Il 2 agosto 1934 rappresenta una delle date più significative e drammatiche della storia del Novecento. Alla morte del presidente tedesco Paul von Hindenburg, il cancelliere Adolf Hitler unificò nelle proprie mani le due più alte cariche dello Stato, assumendo il titolo di Führer und Reichskanzler (“Guida e Cancelliere del Reich”). Da quel momento la Germania cessò, di fatto, di essere uno Stato con un sistema di pesi e contrappesi istituzionali, trasformandosi in una dittatura personale.

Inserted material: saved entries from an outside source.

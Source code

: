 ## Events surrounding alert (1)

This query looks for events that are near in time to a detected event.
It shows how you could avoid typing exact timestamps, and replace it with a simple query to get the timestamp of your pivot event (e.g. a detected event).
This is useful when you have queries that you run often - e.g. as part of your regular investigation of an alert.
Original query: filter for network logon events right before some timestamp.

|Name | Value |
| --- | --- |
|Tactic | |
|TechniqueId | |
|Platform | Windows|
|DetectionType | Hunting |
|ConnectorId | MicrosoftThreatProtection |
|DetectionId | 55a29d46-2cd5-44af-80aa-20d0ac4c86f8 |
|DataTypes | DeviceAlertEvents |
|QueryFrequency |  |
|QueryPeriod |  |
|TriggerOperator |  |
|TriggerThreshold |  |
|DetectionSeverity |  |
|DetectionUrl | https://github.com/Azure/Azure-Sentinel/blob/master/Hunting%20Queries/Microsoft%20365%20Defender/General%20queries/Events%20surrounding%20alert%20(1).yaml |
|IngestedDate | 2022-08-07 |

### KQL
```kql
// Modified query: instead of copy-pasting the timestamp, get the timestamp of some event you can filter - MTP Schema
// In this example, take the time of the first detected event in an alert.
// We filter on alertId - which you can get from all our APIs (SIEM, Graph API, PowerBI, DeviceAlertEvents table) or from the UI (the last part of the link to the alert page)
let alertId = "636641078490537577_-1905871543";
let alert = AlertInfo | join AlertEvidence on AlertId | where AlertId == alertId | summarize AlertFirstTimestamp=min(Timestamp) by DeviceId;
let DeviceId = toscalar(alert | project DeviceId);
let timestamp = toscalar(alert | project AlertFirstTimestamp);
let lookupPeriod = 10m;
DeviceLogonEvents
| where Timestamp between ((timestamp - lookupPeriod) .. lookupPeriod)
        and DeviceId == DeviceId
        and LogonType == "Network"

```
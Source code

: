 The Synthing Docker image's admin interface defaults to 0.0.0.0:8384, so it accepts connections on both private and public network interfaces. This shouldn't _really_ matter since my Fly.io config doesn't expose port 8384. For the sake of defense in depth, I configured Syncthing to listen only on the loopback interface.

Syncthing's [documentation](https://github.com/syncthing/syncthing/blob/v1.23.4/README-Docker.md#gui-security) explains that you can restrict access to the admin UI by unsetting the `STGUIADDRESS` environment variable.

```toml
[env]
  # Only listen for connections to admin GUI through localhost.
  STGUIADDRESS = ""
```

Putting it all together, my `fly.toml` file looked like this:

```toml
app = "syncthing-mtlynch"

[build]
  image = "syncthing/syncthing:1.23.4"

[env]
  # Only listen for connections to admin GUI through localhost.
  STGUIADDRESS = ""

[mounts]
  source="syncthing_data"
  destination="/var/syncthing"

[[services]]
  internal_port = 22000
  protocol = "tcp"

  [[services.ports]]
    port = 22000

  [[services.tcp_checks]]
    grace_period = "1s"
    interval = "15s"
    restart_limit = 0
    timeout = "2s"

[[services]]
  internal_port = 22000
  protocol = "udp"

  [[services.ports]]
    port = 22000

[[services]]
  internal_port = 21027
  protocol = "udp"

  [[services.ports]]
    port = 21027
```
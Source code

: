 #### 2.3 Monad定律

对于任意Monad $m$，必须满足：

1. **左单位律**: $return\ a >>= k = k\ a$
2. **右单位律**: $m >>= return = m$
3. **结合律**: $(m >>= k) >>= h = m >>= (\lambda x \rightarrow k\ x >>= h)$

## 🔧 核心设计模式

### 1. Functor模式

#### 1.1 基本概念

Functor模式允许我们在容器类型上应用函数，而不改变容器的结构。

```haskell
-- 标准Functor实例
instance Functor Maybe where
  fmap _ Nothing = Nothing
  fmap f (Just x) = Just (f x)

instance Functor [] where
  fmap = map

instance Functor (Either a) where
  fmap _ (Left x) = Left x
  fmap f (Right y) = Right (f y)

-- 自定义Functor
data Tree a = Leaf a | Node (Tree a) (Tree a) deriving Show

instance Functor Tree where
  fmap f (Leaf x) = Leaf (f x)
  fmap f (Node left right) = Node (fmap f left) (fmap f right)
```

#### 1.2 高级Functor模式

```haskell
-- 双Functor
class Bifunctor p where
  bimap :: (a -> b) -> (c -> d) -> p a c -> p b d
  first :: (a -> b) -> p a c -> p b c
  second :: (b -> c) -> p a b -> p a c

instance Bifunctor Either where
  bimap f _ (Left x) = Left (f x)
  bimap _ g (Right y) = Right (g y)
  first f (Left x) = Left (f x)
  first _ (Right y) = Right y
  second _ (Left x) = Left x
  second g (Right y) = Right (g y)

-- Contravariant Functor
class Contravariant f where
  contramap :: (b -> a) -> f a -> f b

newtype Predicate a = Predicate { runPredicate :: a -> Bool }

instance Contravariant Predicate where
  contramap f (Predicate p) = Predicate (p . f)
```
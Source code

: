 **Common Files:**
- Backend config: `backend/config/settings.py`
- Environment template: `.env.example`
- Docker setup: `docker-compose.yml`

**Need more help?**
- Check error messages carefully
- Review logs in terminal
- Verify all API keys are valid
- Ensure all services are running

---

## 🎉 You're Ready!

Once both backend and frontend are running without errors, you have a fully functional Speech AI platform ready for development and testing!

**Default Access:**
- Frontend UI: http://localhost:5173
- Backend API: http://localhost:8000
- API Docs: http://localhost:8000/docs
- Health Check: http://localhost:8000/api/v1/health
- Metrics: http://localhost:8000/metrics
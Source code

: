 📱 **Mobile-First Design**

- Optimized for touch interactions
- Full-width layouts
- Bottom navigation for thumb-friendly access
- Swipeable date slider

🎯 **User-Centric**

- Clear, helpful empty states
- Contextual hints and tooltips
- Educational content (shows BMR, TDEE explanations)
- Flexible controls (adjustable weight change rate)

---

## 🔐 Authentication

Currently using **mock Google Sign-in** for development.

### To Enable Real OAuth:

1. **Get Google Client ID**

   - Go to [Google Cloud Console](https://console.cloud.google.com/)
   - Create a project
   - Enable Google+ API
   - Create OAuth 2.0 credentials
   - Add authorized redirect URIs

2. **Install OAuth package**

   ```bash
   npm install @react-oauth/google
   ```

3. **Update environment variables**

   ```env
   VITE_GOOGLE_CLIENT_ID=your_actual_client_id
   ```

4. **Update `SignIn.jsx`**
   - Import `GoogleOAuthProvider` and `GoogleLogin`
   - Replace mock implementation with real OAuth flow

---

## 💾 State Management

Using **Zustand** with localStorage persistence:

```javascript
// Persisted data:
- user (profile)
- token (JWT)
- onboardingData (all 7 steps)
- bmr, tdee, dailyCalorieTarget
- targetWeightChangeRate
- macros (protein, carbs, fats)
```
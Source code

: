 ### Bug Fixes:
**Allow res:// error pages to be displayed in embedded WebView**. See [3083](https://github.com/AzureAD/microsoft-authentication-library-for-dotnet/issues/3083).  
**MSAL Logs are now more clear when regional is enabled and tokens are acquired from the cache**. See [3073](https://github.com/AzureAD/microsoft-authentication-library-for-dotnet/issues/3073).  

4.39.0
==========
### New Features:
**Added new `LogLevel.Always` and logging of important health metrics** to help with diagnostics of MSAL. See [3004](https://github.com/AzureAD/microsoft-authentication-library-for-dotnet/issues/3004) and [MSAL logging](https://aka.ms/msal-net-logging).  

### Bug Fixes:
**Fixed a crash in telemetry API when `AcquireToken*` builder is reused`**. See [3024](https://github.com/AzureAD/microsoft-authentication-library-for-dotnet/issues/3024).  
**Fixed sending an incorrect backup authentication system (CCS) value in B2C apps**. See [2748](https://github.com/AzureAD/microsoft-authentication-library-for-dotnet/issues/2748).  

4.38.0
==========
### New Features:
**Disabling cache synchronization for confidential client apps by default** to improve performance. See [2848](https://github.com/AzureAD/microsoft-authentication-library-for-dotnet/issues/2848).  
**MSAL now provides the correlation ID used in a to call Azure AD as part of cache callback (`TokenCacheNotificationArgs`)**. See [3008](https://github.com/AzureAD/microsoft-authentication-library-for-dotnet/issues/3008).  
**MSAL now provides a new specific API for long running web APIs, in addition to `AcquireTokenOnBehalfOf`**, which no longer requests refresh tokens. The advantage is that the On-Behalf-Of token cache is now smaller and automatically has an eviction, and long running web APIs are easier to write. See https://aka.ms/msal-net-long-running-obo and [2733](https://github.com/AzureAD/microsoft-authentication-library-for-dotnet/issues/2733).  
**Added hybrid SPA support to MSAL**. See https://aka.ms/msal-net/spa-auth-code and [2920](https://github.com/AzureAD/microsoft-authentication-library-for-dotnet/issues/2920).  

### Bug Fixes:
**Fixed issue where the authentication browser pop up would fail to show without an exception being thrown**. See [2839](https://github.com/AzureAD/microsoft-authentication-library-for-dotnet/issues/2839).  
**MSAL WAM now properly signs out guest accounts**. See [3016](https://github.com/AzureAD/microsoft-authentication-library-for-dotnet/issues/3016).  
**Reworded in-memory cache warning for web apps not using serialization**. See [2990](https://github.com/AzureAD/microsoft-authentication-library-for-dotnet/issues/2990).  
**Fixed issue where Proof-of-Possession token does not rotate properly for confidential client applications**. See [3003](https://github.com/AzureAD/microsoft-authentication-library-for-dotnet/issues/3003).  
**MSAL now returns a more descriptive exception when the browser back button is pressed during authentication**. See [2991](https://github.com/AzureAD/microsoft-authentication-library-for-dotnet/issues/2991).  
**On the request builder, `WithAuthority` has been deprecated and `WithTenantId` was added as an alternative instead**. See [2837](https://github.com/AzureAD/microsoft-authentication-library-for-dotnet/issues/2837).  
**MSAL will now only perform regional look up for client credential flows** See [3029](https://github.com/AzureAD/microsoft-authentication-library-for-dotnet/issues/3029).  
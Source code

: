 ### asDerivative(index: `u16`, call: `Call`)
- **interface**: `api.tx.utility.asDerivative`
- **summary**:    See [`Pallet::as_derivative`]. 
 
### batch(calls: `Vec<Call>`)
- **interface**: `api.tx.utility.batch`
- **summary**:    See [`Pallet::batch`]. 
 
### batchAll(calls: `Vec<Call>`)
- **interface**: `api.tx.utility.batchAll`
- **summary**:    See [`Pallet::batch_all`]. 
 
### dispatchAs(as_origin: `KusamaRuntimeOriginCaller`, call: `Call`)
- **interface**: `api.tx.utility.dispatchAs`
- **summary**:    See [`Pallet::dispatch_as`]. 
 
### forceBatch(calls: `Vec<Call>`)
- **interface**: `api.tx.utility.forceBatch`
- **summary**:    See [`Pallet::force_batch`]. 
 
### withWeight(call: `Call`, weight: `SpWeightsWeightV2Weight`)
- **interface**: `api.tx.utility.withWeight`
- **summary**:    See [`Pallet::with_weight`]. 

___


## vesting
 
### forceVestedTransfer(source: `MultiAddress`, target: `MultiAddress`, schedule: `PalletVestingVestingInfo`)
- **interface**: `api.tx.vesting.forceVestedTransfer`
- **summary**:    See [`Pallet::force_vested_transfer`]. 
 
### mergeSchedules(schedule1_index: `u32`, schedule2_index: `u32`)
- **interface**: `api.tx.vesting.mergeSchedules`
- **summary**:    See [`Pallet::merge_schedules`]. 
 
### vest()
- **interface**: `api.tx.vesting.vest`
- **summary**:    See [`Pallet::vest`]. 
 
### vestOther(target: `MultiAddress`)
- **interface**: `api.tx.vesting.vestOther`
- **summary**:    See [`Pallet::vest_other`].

Hitler era diventato cancelliere il 30 gennaio 1933. Nei mesi successivi aveva progressivamente eliminato le libertà democratiche, sciolto i partiti politici d’opposizione, limitato la libertà di stampa e perseguitato gli avversari politici. La morte di Hindenburg gli offrì l’occasione per completare questo processo. Anziché indire nuove elezioni presidenziali, il governo nazista emanò una legge che accorpava la presidenza della Repubblica e la cancelleria. Poche settimane dopo, il 19 agosto 1934, un referendum organizzato dal regime confermò formalmente questa scelta, sebbene il voto si svolgesse in un clima caratterizzato da una forte propaganda e dall’assenza di reali libertà politiche. Un passaggio decisivo fu anche il nuovo giuramento imposto alle forze armate. I soldati tedeschi non promisero più fedeltà alla Costituzione o allo Stato, ma direttamente ad Adolf Hitler. Questo consolidò ulteriormente il suo potere personale e rafforzò il controllo sul Paese.
L’ascesa a Führer segnò l’inizio della fase più autoritaria del regime nazista. Negli anni successivi la Germania intensificò il riarmo, promulgò le Leggi di Norimberga, che privarono gli ebrei di numerosi diritti civili, e adottò una politica estera sempre più aggressiva. Questo percorso avrebbe portato, nel settembre 1939, allo scoppio della Seconda Guerra Mondiale, il più devastante conflitto della storia contemporanea, e allo sterminio sistematico di milioni di persone durante la Shoah.